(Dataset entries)
^^^^^^^^^^^^^^^^
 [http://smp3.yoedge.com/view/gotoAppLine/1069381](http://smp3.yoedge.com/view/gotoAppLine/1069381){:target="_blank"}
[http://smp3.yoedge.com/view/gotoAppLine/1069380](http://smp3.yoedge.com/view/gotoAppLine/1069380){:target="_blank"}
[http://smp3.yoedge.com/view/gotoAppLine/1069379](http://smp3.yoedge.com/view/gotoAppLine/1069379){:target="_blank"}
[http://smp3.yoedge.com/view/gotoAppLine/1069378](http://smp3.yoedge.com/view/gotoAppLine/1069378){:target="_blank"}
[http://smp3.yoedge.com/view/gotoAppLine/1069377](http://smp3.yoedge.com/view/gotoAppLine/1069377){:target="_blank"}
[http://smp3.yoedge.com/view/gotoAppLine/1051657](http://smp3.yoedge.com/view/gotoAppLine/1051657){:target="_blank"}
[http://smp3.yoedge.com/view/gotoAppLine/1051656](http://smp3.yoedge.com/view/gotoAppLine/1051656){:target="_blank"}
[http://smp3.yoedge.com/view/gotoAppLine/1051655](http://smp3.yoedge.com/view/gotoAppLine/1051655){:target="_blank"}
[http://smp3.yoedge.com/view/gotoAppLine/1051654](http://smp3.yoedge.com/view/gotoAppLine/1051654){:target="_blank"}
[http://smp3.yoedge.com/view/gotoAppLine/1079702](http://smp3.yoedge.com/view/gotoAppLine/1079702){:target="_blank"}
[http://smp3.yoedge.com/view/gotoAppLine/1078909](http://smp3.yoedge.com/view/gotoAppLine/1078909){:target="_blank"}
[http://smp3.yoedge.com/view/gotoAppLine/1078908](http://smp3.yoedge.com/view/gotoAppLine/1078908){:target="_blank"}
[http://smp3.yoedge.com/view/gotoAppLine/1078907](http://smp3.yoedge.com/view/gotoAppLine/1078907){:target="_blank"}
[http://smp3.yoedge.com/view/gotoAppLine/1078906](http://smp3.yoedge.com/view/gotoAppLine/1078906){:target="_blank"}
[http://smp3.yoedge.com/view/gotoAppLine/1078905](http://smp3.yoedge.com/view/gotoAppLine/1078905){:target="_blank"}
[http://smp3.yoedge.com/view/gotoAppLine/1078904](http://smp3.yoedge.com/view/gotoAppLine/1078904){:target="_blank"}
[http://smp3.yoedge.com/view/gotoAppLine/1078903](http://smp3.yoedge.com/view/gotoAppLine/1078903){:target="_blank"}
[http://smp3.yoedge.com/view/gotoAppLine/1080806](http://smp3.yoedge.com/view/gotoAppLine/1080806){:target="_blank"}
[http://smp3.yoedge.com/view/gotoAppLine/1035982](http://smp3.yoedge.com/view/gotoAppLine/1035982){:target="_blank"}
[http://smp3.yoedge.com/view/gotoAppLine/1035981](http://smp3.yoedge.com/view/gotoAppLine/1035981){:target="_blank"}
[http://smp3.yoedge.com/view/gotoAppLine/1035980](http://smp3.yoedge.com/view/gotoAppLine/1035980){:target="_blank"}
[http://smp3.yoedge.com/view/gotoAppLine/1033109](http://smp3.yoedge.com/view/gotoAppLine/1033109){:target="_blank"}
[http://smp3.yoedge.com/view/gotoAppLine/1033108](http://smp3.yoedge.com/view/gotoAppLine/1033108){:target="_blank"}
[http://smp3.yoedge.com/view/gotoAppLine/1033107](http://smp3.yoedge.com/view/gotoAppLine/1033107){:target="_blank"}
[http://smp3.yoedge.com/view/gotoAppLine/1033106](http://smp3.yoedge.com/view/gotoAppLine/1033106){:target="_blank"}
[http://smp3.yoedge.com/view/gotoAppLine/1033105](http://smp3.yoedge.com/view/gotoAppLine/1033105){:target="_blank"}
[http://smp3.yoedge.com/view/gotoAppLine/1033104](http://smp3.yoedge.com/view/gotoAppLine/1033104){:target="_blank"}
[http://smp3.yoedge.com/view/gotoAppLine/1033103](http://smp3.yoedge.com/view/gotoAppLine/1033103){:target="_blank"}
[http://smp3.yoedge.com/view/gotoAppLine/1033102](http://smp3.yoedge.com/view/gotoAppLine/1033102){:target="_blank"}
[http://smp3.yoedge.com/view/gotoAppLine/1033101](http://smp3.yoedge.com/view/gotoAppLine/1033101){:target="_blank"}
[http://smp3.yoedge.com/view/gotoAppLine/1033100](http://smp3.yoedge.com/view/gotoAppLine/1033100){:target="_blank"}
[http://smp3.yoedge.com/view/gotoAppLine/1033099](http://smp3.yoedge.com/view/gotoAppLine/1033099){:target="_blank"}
^^^^^^^^^^^^^^^^
* [EXERCISE INSTRUCTIONS] Every word in the records must appear in your copy exactly as it does above.

* [SOLVED EXERCISE]
 [http://smp3.yoedge.com/view/gotoAppLine/1069381](http://smp3.yoedge.com/view/gotoAppLine/1069381){:target="_blank"}
[http://smp3.yoedge.com/view/gotoAppLine/1069380](http://smp3.yoedge.com/view/gotoAppLine/1069380){:target="_blank"}
[http://smp3.yoedge.com/view/gotoAppLine/1069379](http://smp3.yoedge.com/view/gotoAppLine/1069379){:target="_blank"}
[http://smp3.yoedge.com/view/gotoAppLine/1069378](http://smp3.yoedge.com/view/gotoAppLine/1069378){:target="_blank"}
[http://smp3.yoedge.com/view/gotoAppLine/1069377](http://smp3.yoedge.com/view/gotoAppLine/1069377){:target="_blank"}
[http://smp3.yoedge.com/view/gotoAppLine/1051657](http://smp3.yoedge.com/view/gotoAppLine/1051657){:target="_blank"}
[http://smp3.yoedge.com/view/gotoAppLine/1051656](http://smp3.yoedge.com/view/gotoAppLine/1051656){:target="_blank"}
[http://smp3.yoedge.com/view/gotoAppLine/1051655](http://smp3.yoedge.com/view/gotoAppLine/1051655){:target="_blank"}
[http://smp3.yoedge.com/view/gotoAppLine/1051654](http://smp3.yoedge.com/view/gotoAppLine/1051654){:target="_blank"}
[http://smp3.yoedge.com/view/gotoAppLine/1079702](http://smp3.yoedge.com/view/gotoAppLine/1079702){:target="_blank"}
[http://smp3.yoedge.com/view/gotoAppLine/1078909](http://smp3.yoedge.com/view/gotoAppLine/1078909){:target="_blank"}
[http://smp3.yoedge.com/view/gotoAppLine/1078908](http://smp3.yoedge.com/view/gotoAppLine/1078908){:target="_blank"}
[http://smp3.yoedge.com/view/gotoAppLine/1078907](http://smp3.yoedge.com/view/gotoAppLine/1078907){:target="_blank"}
[http://smp3.yoedge.com/view/gotoAppLine/1078906](http://smp3.yoedge.com/view/gotoAppLine/1078906){:target="_blank"}
[http://smp3.yoedge.com/view/gotoAppLine/1078905](http://smp3.yoedge.com/view/gotoAppLine/1078905){:target="_blank"}
[http://smp3.yoedge.com/view/gotoAppLine/1078904](http://smp3.yoedge.com/view/gotoAppLine/1078904){:target="_blank"}
[http://smp3.yoedge.com/view/gotoAppLine/1078903](http://smp3.yoedge.com/view/gotoAppLine/1078903){:target="_blank"}
[http://smp3.yoedge.com/view/gotoAppLine/1080806](http://smp3.yoedge.com/view/gotoAppLine/1080806){:target="_blank"}
[http://smp3.yoedge.com/view/gotoAppLine/1035982](http://smp3.yoedge.com/view/gotoAppLine/1035982){:target="_blank"}
[http://smp3.yoedge.com/view/gotoAppLine/1035981](http://smp3.yoedge.com/view/gotoAppLine/1035981){:target="_blank"}
[http://smp3.yoedge.com/view/gotoAppLine/1035980](http://smp3.yoedge.com/view/gotoAppLine/1035980){:target="_blank"}
[http://smp3.yoedge.com/view/gotoAppLine/1033109](http://smp3.yoedge.com/view/gotoAppLine/1033109){:target="_blank"}
[http://smp3.yoedge.com/view/gotoAppLine/1033108](http://smp3.yoedge.com/view/gotoAppLine/1033108){:target="_blank"}
[http://smp3.yoedge.com/view/gotoAppLine/1033107](http://smp3.yoedge.com/view/gotoAppLine/1033107){:target="_blank"}
[http://smp3.yoedge.com/view/gotoAppLine/1033106](http://smp3.yoedge.com/view/gotoAppLine/1033106){:target="_blank"}
[http://smp3.yoedge.com/view/gotoAppLine/1033105](http://smp3.yoedge.com/view/gotoAppLine/1033105){:target="_blank"}
[http://smp3.yoedge.com/view/gotoAppLine/1033104](http://smp3.yoedge.com/view/gotoAppLine/1033104){:target="_blank"}
[http://smp3.yoedge.com/view/gotoAppLine/1033103](http://smp3.yoedge.com/view/gotoAppLine/1033103){:target="_blank"}
[http://smp3.yoedge.com/view/gotoAppLine/1033102](http://smp3.yoedge.com/view/gotoAppLine/1033102){:target="_blank"}
[http://smp3.yoedge.com/view/gotoAppLine/1033101](http://smp3.yoedge.com/view/gotoAppLine/1033101){:target="_blank"}
[http://smp3.yoedge.com/view/gotoAppLine/1033100](http://smp3.yoedge.com/view/gotoAppLine/1033100){:target="_blank"}
[http://smp3.yoedge.com/view/gotoAppLine/1033099](http://smp3.yoedge.com/view/gotoAppLine/1033099){:target="_blank"}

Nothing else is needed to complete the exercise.